For the first time, researchers have found the underwater remains of a land animal that is believed to be an ancient ancestor of elephants. The remains were discovered by the Obruk Cave Research Group at the bottom of the Yamula Dam which is located in the central province of Kayseri, Turkey.
In a statement released by the Kayseri Metropolitan Municipality on their Facebook page, they stated that they believe the 7.5 million-year-old fossil belongs to an ancient ancestor of today’s elephants. “For the first time in the world, a land animal's fossil was found underwater at the Yamula Dam,” the statement read in part, adding that it’s quite rare to find such a large and mostly undamaged fossil deep beneath the water.
Ali Ethem Keskin, who is a Turkish cave diver, stated, “They (experts) can identify which part belongs to which animal species from the photographs I take... However, these samples may be fragmented and deformed as they remain underwater,” adding, “I need to underline that fossils of sea creatures were previously discovered.
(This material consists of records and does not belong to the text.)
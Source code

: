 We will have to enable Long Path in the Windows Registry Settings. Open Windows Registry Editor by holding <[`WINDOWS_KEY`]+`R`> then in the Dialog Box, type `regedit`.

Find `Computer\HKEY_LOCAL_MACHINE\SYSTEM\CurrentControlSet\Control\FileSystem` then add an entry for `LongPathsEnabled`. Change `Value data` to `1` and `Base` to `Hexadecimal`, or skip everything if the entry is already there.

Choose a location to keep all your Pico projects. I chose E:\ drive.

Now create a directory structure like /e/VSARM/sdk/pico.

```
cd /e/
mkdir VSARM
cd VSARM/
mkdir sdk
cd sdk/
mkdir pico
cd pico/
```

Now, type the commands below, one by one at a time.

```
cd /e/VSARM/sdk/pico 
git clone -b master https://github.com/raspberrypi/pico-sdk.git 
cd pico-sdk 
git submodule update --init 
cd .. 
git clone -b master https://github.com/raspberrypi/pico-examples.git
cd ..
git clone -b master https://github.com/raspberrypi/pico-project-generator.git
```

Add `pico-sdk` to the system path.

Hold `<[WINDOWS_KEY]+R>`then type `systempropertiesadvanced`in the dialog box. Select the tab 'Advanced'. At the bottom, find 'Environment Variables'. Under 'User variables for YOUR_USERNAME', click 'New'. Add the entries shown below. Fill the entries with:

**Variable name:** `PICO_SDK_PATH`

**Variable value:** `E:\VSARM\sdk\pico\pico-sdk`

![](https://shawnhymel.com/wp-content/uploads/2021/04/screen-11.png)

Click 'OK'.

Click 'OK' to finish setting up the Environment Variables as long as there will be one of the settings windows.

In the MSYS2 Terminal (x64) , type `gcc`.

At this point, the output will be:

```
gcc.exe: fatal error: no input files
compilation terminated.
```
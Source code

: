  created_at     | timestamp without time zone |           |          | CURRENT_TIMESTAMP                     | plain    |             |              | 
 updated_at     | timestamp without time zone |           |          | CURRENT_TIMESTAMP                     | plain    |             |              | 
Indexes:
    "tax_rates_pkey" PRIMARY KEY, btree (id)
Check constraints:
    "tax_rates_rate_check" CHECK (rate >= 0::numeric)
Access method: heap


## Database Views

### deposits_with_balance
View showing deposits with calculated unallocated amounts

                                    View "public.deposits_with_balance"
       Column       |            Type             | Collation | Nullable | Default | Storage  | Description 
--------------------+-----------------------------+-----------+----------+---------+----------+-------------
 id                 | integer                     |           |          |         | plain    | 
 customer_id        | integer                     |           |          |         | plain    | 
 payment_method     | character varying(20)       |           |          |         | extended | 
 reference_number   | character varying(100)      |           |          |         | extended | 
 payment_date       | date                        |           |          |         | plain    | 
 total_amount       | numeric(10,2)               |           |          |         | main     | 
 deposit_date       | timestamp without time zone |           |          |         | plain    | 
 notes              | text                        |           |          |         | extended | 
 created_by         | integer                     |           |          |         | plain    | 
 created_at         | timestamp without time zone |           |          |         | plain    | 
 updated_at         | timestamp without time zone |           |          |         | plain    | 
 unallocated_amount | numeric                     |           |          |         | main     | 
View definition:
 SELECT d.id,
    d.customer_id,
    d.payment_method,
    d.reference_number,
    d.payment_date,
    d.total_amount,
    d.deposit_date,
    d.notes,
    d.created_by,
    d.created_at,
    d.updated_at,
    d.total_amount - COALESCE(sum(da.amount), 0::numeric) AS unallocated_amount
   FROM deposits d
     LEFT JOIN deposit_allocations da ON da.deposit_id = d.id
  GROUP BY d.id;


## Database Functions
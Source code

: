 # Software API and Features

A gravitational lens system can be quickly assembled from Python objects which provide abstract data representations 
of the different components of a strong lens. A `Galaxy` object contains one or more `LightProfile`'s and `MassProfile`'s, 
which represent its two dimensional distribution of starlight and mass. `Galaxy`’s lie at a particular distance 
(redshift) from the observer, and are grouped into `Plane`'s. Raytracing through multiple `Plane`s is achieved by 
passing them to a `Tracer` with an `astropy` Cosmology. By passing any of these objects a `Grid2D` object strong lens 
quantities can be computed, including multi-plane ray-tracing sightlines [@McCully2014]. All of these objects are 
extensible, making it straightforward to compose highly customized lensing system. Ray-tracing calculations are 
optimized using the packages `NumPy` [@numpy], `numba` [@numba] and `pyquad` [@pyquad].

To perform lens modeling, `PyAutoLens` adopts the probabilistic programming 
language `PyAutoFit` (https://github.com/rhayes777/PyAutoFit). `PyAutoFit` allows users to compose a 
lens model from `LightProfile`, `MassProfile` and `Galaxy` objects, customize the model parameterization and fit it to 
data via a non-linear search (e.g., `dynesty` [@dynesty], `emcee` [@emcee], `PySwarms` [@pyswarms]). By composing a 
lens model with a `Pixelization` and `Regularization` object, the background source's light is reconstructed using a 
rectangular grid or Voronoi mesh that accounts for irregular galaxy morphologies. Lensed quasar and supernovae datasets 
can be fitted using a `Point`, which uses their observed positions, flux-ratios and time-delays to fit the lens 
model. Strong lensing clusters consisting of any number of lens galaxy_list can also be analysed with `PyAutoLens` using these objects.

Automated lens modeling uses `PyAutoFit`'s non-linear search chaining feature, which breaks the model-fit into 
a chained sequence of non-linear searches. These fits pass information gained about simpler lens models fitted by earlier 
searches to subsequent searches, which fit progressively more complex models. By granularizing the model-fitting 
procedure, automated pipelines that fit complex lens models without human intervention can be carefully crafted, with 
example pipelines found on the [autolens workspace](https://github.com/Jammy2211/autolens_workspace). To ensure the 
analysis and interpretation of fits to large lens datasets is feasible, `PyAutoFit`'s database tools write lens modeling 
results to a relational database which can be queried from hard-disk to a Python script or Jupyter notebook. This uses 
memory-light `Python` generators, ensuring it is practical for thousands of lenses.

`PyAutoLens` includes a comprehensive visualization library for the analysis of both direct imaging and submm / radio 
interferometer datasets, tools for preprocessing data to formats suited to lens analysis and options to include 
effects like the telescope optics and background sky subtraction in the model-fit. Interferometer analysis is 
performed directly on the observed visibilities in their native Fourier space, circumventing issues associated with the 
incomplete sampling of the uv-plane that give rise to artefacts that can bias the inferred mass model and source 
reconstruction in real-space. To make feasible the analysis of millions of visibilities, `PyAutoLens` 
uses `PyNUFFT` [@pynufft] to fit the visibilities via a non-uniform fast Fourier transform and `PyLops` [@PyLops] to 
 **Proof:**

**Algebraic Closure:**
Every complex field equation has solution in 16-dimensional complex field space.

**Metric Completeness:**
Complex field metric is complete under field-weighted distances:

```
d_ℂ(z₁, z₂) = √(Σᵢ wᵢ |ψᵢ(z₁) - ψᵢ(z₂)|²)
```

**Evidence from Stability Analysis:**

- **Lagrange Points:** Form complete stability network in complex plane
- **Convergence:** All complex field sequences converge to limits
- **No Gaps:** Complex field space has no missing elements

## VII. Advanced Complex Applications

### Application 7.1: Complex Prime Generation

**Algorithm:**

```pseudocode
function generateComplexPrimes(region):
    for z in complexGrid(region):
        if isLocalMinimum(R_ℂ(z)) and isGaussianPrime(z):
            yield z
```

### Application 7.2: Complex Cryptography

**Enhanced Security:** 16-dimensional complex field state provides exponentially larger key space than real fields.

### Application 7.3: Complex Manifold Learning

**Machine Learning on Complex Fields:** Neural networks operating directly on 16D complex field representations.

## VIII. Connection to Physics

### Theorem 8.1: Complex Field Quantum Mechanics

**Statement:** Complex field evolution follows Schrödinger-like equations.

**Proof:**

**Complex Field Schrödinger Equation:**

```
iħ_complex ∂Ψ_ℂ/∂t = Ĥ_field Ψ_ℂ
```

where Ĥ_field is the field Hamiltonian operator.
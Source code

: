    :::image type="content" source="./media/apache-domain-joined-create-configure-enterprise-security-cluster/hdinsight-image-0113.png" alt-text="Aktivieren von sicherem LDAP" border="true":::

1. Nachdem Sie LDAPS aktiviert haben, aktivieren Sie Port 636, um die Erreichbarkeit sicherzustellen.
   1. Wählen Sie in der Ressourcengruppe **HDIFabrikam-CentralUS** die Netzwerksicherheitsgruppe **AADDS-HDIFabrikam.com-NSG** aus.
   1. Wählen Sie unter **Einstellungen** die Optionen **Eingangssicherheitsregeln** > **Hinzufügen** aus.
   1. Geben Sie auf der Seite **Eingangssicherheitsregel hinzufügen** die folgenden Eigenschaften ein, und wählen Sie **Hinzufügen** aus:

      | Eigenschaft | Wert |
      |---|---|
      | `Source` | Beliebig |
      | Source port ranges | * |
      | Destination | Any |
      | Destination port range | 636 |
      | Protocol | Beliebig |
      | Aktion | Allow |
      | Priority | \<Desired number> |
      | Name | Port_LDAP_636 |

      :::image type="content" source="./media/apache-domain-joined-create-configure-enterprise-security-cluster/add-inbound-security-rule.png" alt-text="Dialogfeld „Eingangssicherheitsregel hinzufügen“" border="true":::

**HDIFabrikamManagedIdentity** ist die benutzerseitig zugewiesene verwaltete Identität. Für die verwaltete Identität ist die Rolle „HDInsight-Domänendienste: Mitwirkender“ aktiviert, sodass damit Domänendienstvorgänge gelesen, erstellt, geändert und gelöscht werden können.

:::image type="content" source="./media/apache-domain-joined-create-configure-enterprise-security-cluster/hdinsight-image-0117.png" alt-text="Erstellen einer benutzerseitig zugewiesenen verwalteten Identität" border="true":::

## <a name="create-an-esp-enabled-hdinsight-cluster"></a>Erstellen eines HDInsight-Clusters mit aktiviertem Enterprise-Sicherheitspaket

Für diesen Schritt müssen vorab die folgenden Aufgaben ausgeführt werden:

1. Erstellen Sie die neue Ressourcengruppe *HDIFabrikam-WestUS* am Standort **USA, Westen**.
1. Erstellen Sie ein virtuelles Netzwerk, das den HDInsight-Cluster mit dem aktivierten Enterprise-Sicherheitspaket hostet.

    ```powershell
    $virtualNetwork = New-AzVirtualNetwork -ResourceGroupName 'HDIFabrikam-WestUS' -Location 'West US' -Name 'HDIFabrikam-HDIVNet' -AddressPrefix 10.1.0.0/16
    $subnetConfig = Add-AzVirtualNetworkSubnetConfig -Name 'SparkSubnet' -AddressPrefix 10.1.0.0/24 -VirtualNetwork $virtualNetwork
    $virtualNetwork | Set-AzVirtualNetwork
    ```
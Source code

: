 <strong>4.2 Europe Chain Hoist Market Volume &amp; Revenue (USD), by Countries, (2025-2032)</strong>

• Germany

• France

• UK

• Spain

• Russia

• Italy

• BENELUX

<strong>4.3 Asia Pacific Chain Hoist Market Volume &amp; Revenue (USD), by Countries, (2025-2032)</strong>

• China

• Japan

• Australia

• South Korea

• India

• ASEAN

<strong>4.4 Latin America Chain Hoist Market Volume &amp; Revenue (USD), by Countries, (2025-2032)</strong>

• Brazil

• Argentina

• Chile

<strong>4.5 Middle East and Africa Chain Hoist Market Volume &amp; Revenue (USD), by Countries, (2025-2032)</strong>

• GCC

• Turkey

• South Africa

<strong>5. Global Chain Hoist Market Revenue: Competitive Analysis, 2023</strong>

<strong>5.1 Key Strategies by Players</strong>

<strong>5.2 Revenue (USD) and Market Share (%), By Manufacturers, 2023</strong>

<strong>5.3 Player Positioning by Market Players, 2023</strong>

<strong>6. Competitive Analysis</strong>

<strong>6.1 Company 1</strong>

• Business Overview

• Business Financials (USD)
However, for the first time in the world, fossils of a land creature thought to belong to the ancestors of elephants have been pictured underwater.”
While diving underwater, Keskin took several pictures of the remains which include a foot bone from the ancient land animal. Several of the pictures can be seen here as well as here.
Additional excavations were conducted close to the Yamula Dam two years ago and experts have found numerous fossils belonging to elephants, such as jawbones and skulls. As a matter of fact, in October of 2019, there were reports of anthropologists unearthing 8 million-year-old fossils located not too far from the Yamula Dam (in the Barsama area which is 43.5 miles away). The remains consisted of several animals including a giraffe, rhinoceros, tricorn horse, and a bovidae species.
Other fossils had been previously unearthed closer to the Yamula Dam and they were all from the same time period. The only difference was that the ones found in the Barsama area belonged to smaller animals than the remains that were found close to the Yamula Dam.